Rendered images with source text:

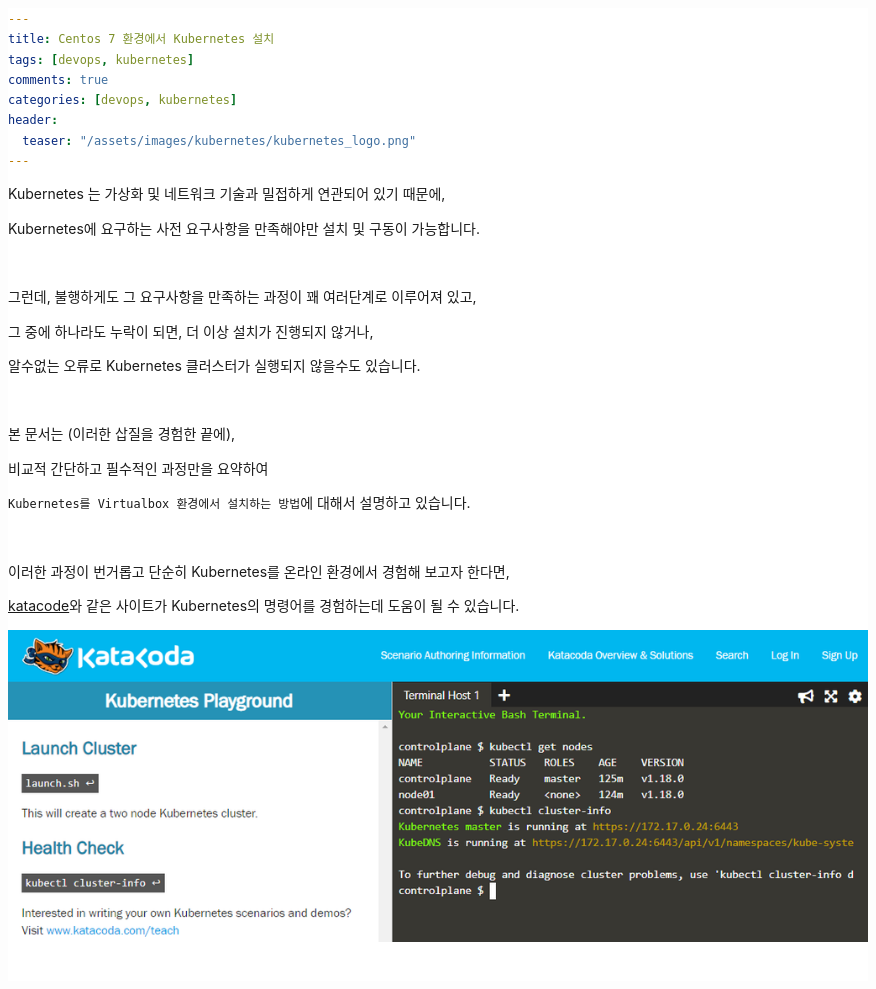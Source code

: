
 ```yaml
---
title: Centos 7 환경에서 Kubernetes 설치
tags: [devops, kubernetes]
comments: true
categories: [devops, kubernetes]
header:
  teaser: "/assets/images/kubernetes/kubernetes_logo.png"
---
```


Kubernetes 는 가상화 및 네트워크 기술과 밀접하게 연관되어 있기 때문에,<br/>

Kubernetes에 요구하는 사전 요구사항을 만족해야만 설치 및 구동이 가능합니다. <br/>

<br/>

그런데, 불행하게도 그 요구사항을 만족하는 과정이 꽤 여러단계로 이루어져 있고,<br/>

그 중에 하나라도 누락이 되면, 더 이상 설치가 진행되지 않거나, <br/>

알수없는 오류로 Kubernetes 클러스터가 실행되지 않을수도 있습니다.<br/>

<br/>

본 문서는 (이러한 삽질을 경험한 끝에), <br/>

비교적 간단하고 필수적인 과정만을 요약하여<br/>

`Kubernetes를 Virtualbox 환경에서 설치하는 방법`에 대해서 설명하고 있습니다.<br/>

<br/>

이러한 과정이 번거롭고 단순히 Kubernetes를 온라인 환경에서 경험해 보고자 한다면,

[katacode](https://www.katacoda.com/courses/kubernetes/playground)와 같은 사이트가 Kubernetes의 명령어를 경험하는데 도움이 될 수 있습니다.

![katacode](/assets/images/kubernetes/katacode.png)

<br/>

EXERCISE REQUIREMENTS:
Write out nothing but the lines from the start of the data through the line with "비교적 간단하고 필수적인 과정만을 요약하여<br/>". Leave out the pictures.

WORKED SOLUTION:
Source code

:
 ```yaml
---
title: Centos 7 환경에서 Kubernetes 설치
tags: [devops, kubernetes]
comments: true
categories: [devops, kubernetes]
header:
  teaser: "/assets/images/kubernetes/kubernetes_logo.png"
---
```


Kubernetes 는 가상화 및 네트워크 기술과 밀접하게 연관되어 있기 때문에,<br/>

Kubernetes에 요구하는 사전 요구사항을 만족해야만 설치 및 구동이 가능합니다. <br/>

<br/>

그런데, 불행하게도 그 요구사항을 만족하는 과정이 꽤 여러단계로 이루어져 있고,<br/>

그 중에 하나라도 누락이 되면, 더 이상 설치가 진행되지 않거나, <br/>

알수없는 오류로 Kubernetes 클러스터가 실행되지 않을수도 있습니다.<br/>

<br/>

본 문서는 (이러한 삽질을 경험한 끝에), <br/>

비교적 간단하고 필수적인 과정만을 요약하여<br/>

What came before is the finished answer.